Showdown odds was originally added because Loki often over-estimated what its IRC opponents were holding. Bets were taken too seriously and EHS' would be just under the betting threshold. With showdown odds we will typically decide to play a hand which has a PPOT that is just under the calling threshold and an EHS' that is just under the betting threshold. When Loki over-estimates its opponents, showdown odds is usually a gain. However, in self-play, because it plays a very tight game (the other extreme), a bet is not taken seriously enough (EHS' is too high). So when we decide to play the showdown odds it is often a mistake.
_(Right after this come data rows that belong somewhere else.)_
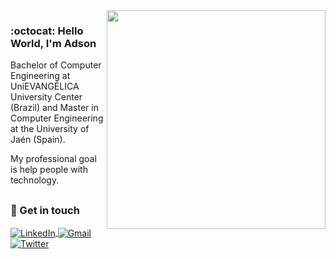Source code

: <img align="right" width="350" src="https://user-images.githubusercontent.com/26275918/118713488-4753b880-b822-11eb-9cb7-e1c6dc14c796.png">

### :octocat: Hello World, I'm Adson

Bachelor of Computer Engineering at UniEVANGÉLICA University Center (Brazil) and Master in Computer Engineering at the University of Jaén (Spain). 

My professional goal is help people with technology.

##

### :calling: Get in touch

<a href="https://www.linkedin.com/in/adsonhenrique/" target="_blank">
  <img align="center" alt="LinkedIn" src="https://img.shields.io/badge/linkedin-%230077B5.svg?style=for-the-badge&logo=linkedin&logoColor=white">
</a> 
<a href="mailto:adsonhenriquesilva@gmail.com" target="_blank">
  <img align="center" alt="Gmail" src="https://img.shields.io/badge/gmail-D14836?style=for-the-badge&logo=gmail&logoColor=white">
</a> 
<a href="https://www.twitter.com/adsonatural" target="_blank">
  <img align="center" alt="Twitter" src="https://img.shields.io/badge/twitter-1DA1F2?style=for-the-badge&logo=twitter&logoColor=white">
</a> 
<!-- 
##

### :hammer: My Skills
<div style="display: inline_block">
  <img align="center" alt="Javascript" src="https://img.shields.io/badge/javascript-%23202020.svg?style=for-the-badge&logo=javascript&logoColor=%23F7DF1E">
  <img align="center" alt="React" src="https://img.shields.io/badge/react-%23202020?style=for-the-badge&logo=react&logoColor=%2361DAFB">
  <img align="center" alt="NextJS" src="https://img.shields.io/badge/next.js-%23202020?style=for-the-badge&logo=next.js&logoColor=white">
  <img align="center" alt="NodeJS" src="https://img.shields.io/badge/node.js-%23202020?style=for-the-badge&logo=node.js&logoColor=green">
  <img align="center" alt="Typescript" src="https://img.shields.io/badge/typescript-%23202020.svg?style=for-the-badge&logo=typescript&logoColor=%23007ACC">
  <img align="center" alt="Jest" src="https://img.shields.io/badge/jest-%23202020?style=for-the-badge&logo=jest&logoColor=red">
  <img align="center" alt="Java" src="https://img.shields.io/badge/java-%23202020.svg?style=for-the-badge&logo=java&logoColor=%23007ACC">
  <img align="center" alt="PHP" src="https://img.shields.io/badge/php-%23202020.svg?style=for-the-badge&logo=php&logoColor=%23007ACC">
  <img align="center" alt="HTML" src="https://img.shields.io/badge/html5-%23202020?style=for-the-badge&logo=html5&logoColor=%23C21325">
  <img align="center" alt="CSS" src="https://img.shields.io/badge/css3-%23202020?style=for-the-badge&logo=css3&logoColor=blue">
  <img align="center" alt="PostgreSQL" src="https://img.shields.io/badge/postgresql-%23202020?style=for-the-badge&logo=postgresql&logoColor=blue">
  <img align="center" alt="MongoDB" src="https://img.shields.io/badge/mongodb-%23202020?style=for-the-badge&logo=mongodb&logoColor=green">
  <img align="center" alt="Angular" src="https://img.shields.io/badge/angular-%23202020?style=for-the-badge&logo=angular&logoColor=red">
  <img align="center" alt="Git" src="https://img.shields.io/badge/git-%23202020?style=for-the-badge&logo=git&logoColor=red">
  <img align="center" alt="Github" src="https://img.shields.io/badge/github-%23202020?style=for-the-badge&logo=github&logoColor=white">
  <img align="center" alt="Docker" src="https://img.shields.io/badge/docker-%23202020?style=for-the-badge&logo=docker&logoColor=blue">
  <img align="center" alt="Strapi" src="https://img.shields.io/badge/strapi-%23202020?style=for-the-badge&logo=strapi&logoColor=blue">
  <img align="center" alt="Graphql" src="https://img.shields.io/badge/graphql-%23202020?style=for-the-badge&logo=graphql&logoColor=pink">
</div>

##
  
### :rocket: My stats

[badge-linked-in]: https://img.shields.io/badge/LinkedIn-adsonhenrique-blue?style=plastic&logo=Linkedin&logoColor=white

<a href="https://github.com/AdSoNaTuRaL">
  <img align="center" src="https://github-readme-stats.vercel.app/api/top-langs/?username=adsonatural&layout=compact&hide=css, html&theme=dracula&langs_count=6" />
</a>
 -->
However, it will be profitable in an environment where opponents are frequently bluffing or otherwise betting too much.
To see the reverse of this effect (showdown odds as a winner in self-play), Figure 8.2 shows the results from an experiment between two copies of A (all features), two copies of B (no showdown odds), and six copies of BPL'. BPL (``Best Player Loose") is a loose non-modeling player, who uses all features of the betting strategy but with reduced thresholds for looser play. This player also uses a fixed weight array for all opponents regardless of their actions (since it performs no re-weighting, a ``reasonable" set of weights is much more realistic than uniform weights). BPL' is the same as BPL, except it ignores the number of opponents (uses HS1 instead of HSn in EHS calculations) for much more aggressive play. In this experiment, it is clear that using showdown odds resulted in a significant performance gain, although both A and B had a large advantage over BPL'.
Because we recognize that the present betting strategy is a potential limitation and is in need of re-designing, we are not particularly interested in the value of each particular feature. Since showdown odds is theoretically a gain (positive expected value) when the weights are accurate, this experiment shows the limitations of the present system and reinforces the need for good opponent modeling. The main focus of our experimentation is to examine the benefits and problems of opponent modeling, including the difference between generic and specific modeling.